R_{Y Y} = Q Λ_{Y Y} Q^{- 1},

(27)

substituting (27) into (26) yields,

F = Q Λ_{Y Y} {(Λ_{Y Y} + μ Q^{- 1} R_{N N} Q)}^{- 1} Q^{- 1},

(28)

expressing R_NN in EVD form enables (28) to be rewritten as (29).

F = Q Λ_{Y Y} {(Λ_{Y Y} + μ Λ_{N N})}^{- 1} Q^{- 1}

(29)

3.3. Speech Recognition Process

The proposed system utilizes the HTK as a speech recognizer in speech recognition. About the selection of speech corpus, the system takes corpora of Mandarin speech data across Taiwan (MAT-400) to train acoustic models, numerous acoustic models have been trained in the HTK recognizer.
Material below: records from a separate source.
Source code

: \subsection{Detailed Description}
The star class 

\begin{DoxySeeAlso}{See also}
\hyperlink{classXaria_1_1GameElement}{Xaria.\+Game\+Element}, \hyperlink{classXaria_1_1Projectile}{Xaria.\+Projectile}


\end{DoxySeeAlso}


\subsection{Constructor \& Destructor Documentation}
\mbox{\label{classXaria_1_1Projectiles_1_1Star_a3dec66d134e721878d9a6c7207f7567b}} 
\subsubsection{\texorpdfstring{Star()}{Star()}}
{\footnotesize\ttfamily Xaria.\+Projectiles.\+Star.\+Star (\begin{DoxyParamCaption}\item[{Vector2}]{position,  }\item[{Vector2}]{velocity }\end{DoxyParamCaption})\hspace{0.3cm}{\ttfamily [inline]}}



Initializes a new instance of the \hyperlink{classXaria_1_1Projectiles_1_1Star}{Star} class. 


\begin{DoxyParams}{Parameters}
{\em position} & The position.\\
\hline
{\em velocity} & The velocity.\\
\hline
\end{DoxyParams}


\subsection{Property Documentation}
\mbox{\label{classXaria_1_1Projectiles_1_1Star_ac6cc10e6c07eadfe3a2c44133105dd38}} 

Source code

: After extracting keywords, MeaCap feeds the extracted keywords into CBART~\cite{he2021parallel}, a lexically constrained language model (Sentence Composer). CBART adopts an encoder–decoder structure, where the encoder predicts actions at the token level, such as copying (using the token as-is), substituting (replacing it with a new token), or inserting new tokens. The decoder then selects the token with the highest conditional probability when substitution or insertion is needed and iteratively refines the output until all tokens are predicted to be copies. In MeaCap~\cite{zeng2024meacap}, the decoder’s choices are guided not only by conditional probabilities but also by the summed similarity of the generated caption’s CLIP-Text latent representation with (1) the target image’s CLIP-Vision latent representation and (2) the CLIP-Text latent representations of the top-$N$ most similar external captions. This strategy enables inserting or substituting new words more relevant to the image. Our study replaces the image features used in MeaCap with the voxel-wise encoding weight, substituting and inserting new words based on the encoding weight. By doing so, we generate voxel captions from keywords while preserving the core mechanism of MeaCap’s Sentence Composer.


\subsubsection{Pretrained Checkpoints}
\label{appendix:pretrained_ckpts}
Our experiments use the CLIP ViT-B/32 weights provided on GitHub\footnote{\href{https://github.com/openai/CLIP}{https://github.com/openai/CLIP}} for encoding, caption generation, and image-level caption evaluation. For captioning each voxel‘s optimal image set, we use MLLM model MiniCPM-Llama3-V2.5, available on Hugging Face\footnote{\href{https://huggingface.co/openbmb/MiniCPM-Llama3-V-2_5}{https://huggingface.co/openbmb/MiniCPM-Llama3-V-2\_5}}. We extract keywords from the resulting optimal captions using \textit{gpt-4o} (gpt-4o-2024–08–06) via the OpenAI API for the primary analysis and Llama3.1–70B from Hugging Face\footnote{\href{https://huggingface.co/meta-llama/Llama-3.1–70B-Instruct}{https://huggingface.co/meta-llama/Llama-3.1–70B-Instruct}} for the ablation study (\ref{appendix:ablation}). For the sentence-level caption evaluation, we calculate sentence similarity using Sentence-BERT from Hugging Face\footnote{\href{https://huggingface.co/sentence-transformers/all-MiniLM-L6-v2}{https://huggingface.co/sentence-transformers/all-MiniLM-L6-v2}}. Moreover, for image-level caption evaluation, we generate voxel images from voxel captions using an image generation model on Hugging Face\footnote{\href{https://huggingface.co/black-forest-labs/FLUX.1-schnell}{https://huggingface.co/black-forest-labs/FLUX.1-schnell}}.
For feature extraction of speeches, the HTK uses Mel-frequency cepstral coefficients (MFCCs) as the speech features in speech recognition. In recognition process, the HTK-based speech recognizer analyzes the speech features and selects the most appropriate content of speech as the recognition result.

4. Experimental Results

4.1. Experimental Setup

To realize the proposed system, a humanoid robot, called 16-DOF Robotinno^TM, is used herein. Figure 3 shows the illustration of the robot. With respect to the linear array, two omni-directional microphones are placed with a spacing of 0.1 m on the shoulder of the humanoid robot.

Figure 4 shows the layout of the test environment; the length and the width of the experimental chamber are 7.2 m and 6.1 m, respectively. The linear array collects the test speech signal with a sampling rate of 8 kHz. The distance from the robot to the speaker is 1.5 m, and the distance from the robot to the source of the noise is 2 m. The SNR threshold value ε is set to 10. In the experiments, three test directions (30°, 60°, and 90°) are utilized to collect the speech signal, and three directions (45°, 90°, and 135°) are used to record the noise signal.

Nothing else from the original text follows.